*** GIVEN RECORDS
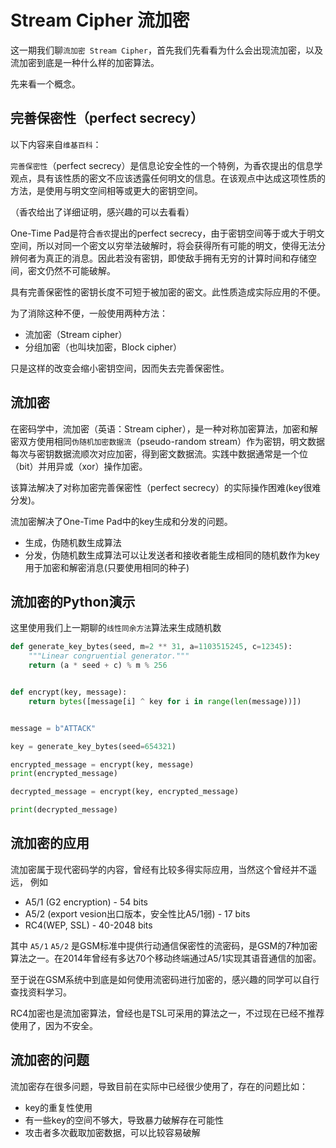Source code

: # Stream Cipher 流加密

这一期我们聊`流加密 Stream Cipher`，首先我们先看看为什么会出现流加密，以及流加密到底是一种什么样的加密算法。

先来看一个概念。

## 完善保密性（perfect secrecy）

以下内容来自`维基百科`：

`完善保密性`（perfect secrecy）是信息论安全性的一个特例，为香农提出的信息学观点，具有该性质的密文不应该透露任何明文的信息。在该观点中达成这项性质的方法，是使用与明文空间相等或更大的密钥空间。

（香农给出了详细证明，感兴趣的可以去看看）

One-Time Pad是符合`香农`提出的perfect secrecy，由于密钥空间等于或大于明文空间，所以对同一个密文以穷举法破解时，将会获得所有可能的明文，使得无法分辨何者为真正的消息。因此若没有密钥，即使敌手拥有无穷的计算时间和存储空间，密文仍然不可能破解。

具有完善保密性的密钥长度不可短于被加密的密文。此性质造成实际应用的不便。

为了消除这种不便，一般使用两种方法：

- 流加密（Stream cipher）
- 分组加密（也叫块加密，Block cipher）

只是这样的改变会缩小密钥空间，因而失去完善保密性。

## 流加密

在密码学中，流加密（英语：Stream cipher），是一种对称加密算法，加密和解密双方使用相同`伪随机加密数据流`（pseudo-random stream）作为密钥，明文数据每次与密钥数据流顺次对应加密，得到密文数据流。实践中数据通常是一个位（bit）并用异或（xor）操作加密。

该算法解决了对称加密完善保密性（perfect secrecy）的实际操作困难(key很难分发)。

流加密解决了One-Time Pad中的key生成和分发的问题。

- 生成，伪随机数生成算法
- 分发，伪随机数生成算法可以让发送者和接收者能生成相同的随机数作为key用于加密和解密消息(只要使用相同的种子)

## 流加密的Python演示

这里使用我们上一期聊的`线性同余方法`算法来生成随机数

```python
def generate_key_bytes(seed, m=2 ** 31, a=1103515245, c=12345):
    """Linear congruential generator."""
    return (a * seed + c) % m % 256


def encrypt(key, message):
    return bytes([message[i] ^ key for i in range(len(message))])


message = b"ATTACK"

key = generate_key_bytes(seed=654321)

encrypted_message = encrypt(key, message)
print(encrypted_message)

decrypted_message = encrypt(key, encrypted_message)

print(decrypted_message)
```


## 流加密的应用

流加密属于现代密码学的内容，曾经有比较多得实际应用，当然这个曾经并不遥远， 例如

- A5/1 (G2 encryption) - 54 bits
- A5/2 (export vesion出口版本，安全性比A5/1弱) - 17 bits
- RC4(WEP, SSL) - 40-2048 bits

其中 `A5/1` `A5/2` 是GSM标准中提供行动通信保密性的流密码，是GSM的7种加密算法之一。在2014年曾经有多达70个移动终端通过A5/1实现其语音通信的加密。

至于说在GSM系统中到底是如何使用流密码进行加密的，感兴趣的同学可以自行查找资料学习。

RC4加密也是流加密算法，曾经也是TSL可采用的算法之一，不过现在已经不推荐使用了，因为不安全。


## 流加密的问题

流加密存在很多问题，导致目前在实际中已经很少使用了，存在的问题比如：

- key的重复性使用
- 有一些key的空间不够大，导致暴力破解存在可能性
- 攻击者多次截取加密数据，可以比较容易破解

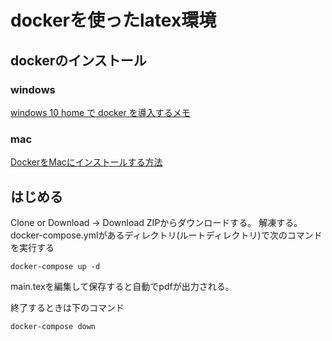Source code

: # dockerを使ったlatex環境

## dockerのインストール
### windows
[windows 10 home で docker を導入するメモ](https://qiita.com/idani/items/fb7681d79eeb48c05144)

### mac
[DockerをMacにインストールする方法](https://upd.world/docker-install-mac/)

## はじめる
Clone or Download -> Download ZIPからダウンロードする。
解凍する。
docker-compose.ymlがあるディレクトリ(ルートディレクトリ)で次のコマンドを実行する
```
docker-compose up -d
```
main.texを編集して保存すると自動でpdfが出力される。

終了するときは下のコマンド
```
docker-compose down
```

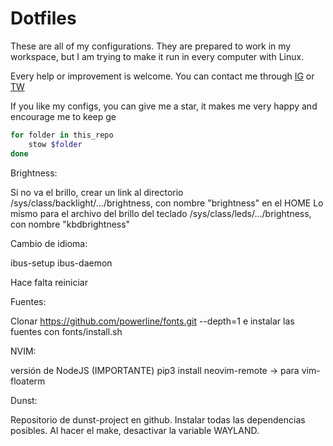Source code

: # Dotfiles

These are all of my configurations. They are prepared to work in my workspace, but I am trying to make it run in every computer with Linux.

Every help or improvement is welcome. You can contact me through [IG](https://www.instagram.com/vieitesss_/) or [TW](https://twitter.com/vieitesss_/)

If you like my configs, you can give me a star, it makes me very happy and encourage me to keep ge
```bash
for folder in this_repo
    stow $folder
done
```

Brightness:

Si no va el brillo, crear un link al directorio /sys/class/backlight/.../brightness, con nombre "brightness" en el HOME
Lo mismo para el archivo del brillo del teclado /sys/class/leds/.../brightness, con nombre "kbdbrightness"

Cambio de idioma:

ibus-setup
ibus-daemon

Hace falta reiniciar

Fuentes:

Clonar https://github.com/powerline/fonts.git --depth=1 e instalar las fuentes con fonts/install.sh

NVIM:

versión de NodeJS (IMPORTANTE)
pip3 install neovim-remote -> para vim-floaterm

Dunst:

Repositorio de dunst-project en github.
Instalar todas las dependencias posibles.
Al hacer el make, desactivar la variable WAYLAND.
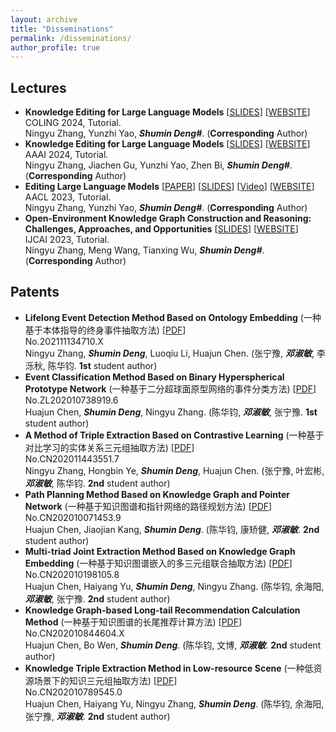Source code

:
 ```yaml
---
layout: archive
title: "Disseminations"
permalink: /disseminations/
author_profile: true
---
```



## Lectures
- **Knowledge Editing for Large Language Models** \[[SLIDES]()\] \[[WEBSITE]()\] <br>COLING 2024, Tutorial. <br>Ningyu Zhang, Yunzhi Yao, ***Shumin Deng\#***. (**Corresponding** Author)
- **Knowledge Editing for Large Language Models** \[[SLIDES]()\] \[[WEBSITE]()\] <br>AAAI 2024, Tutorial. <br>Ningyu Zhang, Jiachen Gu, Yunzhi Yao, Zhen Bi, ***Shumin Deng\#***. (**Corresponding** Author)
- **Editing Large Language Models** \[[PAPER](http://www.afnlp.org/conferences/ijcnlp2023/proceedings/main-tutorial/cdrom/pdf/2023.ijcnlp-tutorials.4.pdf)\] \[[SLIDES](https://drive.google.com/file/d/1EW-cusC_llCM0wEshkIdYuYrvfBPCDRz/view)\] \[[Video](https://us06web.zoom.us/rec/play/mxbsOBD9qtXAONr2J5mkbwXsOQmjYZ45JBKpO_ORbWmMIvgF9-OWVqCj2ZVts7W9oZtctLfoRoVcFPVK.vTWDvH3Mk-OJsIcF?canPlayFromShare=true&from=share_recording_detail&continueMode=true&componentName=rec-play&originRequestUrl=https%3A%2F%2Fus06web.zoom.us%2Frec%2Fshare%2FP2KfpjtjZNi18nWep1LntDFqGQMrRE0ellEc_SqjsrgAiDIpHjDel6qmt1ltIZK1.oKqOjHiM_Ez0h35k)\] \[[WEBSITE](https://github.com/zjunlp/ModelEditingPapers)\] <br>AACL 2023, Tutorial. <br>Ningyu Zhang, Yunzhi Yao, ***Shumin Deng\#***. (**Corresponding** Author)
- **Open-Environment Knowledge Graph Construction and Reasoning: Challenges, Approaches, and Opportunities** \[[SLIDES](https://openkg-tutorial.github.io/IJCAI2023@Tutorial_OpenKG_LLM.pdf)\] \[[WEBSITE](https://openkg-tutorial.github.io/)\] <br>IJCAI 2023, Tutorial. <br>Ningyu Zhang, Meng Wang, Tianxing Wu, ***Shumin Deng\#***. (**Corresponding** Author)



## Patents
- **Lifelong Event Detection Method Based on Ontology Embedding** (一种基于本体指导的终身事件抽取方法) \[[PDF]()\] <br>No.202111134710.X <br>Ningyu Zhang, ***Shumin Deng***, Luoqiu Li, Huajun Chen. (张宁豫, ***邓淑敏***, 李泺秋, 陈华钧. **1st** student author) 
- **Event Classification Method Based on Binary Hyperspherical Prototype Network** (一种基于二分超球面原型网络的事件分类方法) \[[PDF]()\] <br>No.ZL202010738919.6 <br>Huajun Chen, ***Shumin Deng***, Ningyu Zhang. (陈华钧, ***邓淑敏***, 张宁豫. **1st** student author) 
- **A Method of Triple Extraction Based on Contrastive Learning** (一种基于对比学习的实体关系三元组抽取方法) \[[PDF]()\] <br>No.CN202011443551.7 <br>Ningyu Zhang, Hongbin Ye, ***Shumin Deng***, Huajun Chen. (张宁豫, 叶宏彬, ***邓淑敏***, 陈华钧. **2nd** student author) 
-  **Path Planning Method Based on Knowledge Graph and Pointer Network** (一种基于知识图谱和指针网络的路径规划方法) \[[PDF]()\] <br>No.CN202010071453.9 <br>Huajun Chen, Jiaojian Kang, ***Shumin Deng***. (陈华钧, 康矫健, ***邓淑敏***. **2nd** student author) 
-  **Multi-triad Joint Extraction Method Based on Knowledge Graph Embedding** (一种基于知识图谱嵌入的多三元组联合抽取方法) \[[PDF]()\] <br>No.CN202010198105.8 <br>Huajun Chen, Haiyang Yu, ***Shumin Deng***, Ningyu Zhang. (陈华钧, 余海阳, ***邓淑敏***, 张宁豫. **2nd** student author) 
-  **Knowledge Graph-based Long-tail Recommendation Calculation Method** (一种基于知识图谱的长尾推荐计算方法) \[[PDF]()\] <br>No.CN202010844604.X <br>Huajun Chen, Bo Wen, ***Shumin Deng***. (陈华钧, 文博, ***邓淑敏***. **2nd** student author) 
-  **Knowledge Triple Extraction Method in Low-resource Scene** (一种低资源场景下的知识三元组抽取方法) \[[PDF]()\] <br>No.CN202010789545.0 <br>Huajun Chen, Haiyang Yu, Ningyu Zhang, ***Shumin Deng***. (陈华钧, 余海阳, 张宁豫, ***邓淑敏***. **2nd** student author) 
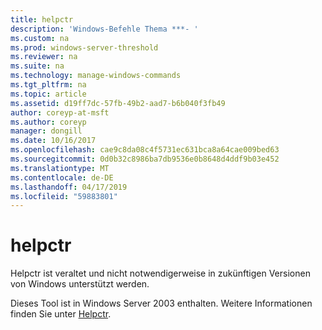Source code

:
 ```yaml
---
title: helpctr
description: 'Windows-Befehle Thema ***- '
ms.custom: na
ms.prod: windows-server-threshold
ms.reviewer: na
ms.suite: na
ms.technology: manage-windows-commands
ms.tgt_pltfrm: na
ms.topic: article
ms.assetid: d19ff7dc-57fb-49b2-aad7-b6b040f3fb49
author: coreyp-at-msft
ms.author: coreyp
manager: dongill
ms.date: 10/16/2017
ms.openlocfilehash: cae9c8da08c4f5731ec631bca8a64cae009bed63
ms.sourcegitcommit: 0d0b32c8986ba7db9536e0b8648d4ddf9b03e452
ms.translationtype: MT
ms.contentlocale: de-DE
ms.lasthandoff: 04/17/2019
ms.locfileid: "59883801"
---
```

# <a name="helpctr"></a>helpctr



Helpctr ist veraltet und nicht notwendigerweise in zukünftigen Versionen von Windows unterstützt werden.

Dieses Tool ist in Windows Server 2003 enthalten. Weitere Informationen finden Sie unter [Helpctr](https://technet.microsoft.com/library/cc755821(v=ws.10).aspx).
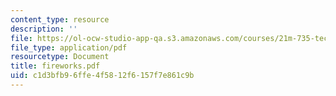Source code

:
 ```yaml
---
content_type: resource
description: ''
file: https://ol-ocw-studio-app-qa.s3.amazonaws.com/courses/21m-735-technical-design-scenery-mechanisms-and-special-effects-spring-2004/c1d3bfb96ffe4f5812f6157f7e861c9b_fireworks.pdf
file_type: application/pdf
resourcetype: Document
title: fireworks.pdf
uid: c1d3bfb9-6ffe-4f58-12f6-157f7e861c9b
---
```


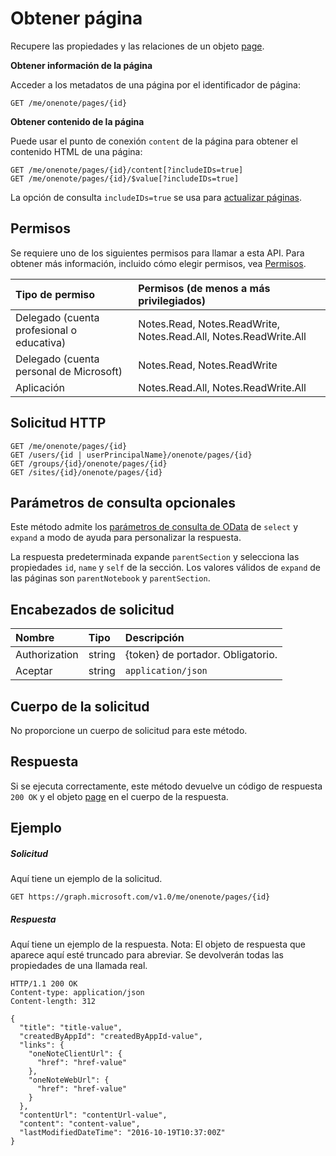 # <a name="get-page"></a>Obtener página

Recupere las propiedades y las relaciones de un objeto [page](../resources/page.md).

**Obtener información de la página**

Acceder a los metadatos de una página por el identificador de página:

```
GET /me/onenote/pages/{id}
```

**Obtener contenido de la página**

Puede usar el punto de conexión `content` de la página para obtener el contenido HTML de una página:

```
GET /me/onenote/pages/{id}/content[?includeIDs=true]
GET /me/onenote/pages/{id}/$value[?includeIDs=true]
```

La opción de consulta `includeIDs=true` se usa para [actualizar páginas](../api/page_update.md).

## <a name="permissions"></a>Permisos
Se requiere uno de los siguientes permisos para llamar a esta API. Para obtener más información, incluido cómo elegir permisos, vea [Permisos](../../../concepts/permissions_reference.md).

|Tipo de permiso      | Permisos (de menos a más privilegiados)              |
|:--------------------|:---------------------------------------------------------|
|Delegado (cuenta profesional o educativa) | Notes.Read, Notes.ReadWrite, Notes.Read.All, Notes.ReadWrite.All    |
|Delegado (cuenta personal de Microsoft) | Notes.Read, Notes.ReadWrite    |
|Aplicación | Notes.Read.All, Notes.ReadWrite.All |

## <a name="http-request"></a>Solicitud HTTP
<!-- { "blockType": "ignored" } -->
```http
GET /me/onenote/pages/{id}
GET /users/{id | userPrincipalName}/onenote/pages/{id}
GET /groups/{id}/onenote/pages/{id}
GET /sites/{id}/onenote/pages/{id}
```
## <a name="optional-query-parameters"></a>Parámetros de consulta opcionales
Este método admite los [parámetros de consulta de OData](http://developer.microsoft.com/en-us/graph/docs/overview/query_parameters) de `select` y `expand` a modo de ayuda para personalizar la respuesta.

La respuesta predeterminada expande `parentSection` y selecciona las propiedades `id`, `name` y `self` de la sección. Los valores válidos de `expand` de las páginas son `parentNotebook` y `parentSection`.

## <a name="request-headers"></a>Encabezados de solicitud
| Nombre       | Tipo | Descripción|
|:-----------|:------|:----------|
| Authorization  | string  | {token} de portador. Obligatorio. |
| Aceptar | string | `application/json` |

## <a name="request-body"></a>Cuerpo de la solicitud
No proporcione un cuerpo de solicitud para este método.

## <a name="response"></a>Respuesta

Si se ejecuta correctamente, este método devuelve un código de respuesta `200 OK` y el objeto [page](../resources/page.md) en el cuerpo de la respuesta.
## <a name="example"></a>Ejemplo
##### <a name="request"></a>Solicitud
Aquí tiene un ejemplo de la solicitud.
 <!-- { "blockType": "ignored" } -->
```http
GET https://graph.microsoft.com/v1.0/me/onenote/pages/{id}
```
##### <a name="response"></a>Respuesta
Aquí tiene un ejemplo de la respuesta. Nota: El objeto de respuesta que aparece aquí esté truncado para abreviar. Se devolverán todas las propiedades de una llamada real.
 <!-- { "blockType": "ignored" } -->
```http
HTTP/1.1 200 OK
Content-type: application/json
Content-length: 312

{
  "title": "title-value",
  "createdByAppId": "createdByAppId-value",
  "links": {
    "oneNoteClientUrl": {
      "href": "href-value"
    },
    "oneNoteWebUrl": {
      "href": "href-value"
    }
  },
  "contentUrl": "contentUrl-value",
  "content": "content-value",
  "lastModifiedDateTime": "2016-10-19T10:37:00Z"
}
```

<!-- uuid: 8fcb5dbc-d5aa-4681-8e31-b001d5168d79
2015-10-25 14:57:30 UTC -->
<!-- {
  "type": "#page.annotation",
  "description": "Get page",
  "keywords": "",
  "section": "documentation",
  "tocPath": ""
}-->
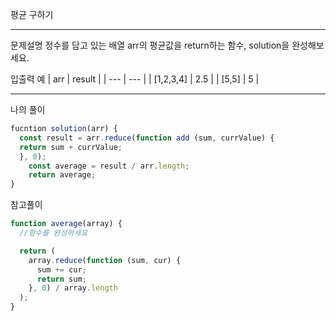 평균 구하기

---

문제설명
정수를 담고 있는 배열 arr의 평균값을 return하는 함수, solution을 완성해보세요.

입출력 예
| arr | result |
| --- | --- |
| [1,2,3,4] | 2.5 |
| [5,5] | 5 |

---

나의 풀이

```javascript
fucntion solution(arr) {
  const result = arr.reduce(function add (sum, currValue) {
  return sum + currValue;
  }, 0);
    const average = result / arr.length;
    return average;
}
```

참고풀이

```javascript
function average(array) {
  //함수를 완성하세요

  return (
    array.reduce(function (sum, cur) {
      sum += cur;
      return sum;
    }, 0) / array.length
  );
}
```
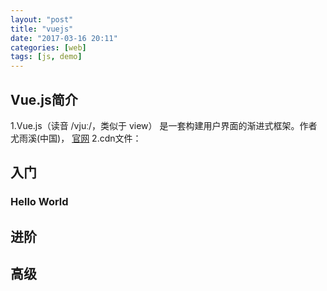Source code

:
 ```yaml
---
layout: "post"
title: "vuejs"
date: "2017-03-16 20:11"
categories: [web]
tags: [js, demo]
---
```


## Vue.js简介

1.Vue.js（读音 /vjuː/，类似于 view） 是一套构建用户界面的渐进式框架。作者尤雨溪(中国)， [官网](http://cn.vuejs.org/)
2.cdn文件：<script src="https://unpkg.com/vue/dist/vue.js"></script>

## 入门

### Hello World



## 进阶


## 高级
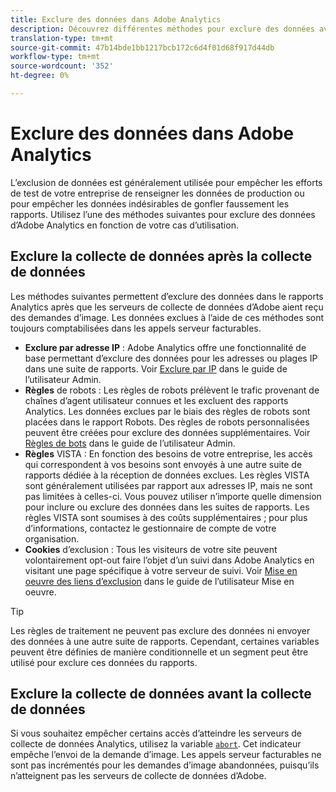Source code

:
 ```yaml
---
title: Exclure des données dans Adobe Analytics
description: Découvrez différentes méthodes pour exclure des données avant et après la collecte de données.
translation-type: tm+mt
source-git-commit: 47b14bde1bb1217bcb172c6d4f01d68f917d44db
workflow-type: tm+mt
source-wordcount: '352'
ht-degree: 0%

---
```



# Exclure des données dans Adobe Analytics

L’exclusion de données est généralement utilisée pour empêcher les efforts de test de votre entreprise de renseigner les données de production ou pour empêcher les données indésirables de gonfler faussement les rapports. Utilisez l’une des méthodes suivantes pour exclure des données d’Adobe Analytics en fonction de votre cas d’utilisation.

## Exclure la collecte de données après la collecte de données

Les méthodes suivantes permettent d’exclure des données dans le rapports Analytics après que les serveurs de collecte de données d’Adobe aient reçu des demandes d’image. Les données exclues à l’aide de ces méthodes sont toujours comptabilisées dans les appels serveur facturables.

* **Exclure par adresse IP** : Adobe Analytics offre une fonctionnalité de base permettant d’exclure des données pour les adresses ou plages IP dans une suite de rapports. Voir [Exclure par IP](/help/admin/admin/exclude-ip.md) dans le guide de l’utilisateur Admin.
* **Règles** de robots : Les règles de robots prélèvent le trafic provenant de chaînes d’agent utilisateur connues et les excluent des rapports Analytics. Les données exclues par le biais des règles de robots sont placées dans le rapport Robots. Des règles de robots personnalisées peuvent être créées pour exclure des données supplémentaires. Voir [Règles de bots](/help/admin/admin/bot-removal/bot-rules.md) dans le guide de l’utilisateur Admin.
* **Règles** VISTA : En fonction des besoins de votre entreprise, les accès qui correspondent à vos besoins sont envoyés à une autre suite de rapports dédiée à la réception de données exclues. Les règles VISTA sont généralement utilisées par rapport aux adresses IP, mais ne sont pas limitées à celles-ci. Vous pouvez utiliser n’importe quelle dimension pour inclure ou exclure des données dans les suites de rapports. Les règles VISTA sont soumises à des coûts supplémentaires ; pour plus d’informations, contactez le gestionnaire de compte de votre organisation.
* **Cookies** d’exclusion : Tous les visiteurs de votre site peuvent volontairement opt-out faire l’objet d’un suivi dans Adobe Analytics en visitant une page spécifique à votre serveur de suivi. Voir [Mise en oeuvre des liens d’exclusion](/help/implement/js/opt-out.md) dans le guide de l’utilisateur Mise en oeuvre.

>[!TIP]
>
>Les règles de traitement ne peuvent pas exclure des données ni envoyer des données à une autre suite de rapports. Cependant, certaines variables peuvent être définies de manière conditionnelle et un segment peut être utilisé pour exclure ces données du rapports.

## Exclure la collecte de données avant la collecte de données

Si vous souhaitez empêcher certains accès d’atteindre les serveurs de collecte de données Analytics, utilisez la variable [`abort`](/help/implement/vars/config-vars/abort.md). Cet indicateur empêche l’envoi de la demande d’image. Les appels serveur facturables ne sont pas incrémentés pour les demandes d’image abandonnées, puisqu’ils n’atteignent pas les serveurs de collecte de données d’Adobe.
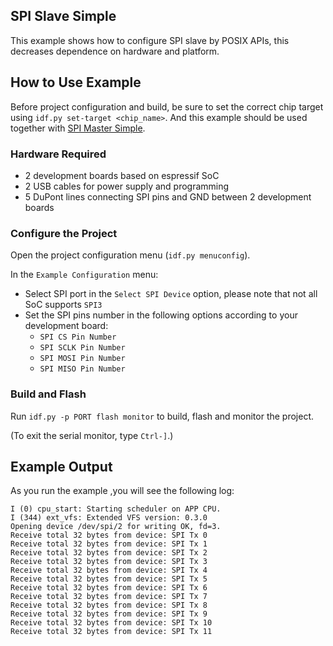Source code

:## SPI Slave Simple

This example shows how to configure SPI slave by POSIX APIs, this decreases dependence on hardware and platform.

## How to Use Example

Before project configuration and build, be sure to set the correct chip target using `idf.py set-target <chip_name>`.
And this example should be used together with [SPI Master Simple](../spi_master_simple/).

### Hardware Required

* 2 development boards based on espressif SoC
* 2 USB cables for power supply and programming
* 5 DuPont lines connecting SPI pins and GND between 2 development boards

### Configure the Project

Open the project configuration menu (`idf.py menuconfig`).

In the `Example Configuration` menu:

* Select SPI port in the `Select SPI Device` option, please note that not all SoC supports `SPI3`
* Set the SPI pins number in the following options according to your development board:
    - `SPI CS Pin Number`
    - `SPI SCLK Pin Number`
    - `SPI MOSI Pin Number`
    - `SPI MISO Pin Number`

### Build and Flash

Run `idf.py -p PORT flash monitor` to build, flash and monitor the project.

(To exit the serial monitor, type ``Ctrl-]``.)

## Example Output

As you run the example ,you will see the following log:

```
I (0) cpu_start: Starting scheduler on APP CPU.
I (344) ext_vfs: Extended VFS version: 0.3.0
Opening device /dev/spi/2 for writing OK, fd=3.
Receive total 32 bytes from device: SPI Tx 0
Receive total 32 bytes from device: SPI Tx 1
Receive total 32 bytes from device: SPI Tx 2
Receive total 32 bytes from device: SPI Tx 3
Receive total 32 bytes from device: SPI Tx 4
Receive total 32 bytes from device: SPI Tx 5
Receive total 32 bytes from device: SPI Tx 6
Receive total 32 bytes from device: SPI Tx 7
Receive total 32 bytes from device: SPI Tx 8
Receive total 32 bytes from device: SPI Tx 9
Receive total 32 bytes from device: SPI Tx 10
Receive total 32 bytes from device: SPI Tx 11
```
******
EXERCISE OBJECTIVE:
Search the entries for the word "application" and copy every line that has it.

WRITTEN SOLUTION:
file_type: application/pdf
| Aceptar | string | `application/json` |
Content-type: application/json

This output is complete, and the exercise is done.